### Materials provided

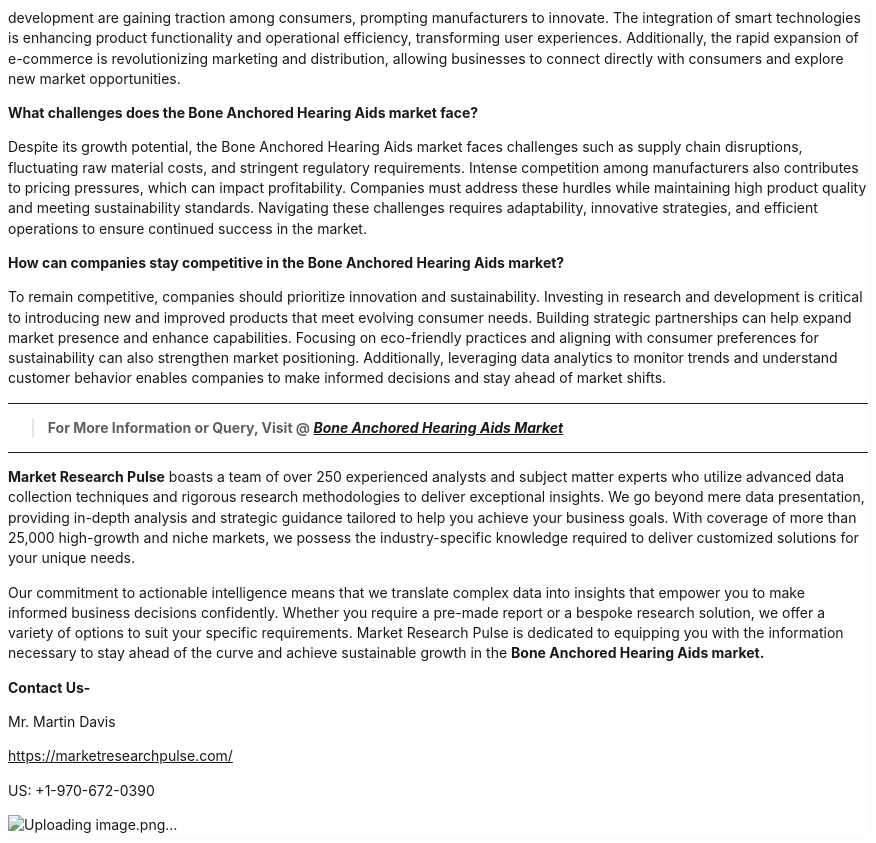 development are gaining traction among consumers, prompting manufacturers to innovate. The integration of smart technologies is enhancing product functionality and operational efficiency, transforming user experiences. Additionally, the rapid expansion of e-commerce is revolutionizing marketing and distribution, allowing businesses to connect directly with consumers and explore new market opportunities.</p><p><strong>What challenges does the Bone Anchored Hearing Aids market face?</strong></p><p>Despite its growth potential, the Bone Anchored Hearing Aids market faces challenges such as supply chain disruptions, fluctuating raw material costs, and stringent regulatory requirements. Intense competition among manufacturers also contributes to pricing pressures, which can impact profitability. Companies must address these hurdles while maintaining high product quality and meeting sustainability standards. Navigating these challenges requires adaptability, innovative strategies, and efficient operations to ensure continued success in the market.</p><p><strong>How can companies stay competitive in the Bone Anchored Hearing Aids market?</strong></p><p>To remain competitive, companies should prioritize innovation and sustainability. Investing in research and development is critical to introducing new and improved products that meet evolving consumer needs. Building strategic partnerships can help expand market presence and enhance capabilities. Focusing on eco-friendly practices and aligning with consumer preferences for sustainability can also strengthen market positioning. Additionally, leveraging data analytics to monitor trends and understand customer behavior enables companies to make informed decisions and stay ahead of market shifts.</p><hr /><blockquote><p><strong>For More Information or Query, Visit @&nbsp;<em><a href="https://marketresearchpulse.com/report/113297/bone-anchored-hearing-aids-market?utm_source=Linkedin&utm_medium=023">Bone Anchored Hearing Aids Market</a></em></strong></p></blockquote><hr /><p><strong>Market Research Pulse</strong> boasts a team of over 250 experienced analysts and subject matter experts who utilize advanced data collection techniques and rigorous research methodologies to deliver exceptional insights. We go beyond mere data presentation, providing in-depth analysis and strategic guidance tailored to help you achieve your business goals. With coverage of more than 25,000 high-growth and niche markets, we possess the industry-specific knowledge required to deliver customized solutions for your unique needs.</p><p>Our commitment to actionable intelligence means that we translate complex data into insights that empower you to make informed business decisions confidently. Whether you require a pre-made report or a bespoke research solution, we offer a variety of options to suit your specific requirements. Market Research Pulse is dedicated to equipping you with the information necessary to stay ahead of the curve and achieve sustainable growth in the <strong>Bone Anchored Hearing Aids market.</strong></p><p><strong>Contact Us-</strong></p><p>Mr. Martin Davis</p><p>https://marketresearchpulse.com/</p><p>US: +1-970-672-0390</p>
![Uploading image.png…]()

######
### Materials provided

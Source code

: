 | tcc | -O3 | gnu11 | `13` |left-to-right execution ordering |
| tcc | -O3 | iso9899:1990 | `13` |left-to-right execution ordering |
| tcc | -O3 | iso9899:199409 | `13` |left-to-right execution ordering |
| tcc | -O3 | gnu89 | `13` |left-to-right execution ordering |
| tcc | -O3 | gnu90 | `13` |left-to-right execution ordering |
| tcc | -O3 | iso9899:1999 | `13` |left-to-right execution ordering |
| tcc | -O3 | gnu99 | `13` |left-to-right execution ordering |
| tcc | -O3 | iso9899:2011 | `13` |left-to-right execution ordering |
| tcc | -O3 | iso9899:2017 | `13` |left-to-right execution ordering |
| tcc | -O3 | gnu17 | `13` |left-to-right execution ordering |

######

→ Exercise
Starting at the line above that holds "-O3 | gnu99" and ending at the line that holds "-O3 | gnu17", transcribe each line exactly and include no other lines.

→ Task result
| tcc | -O3 | gnu99 | `13` |left-to-right execution ordering |
| tcc | -O3 | iso9899:2011 | `13` |left-to-right execution ordering |
| tcc | -O3 | iso9899:2017 | `13` |left-to-right execution ordering |
| tcc | -O3 | gnu17 | `13` |left-to-right execution ordering |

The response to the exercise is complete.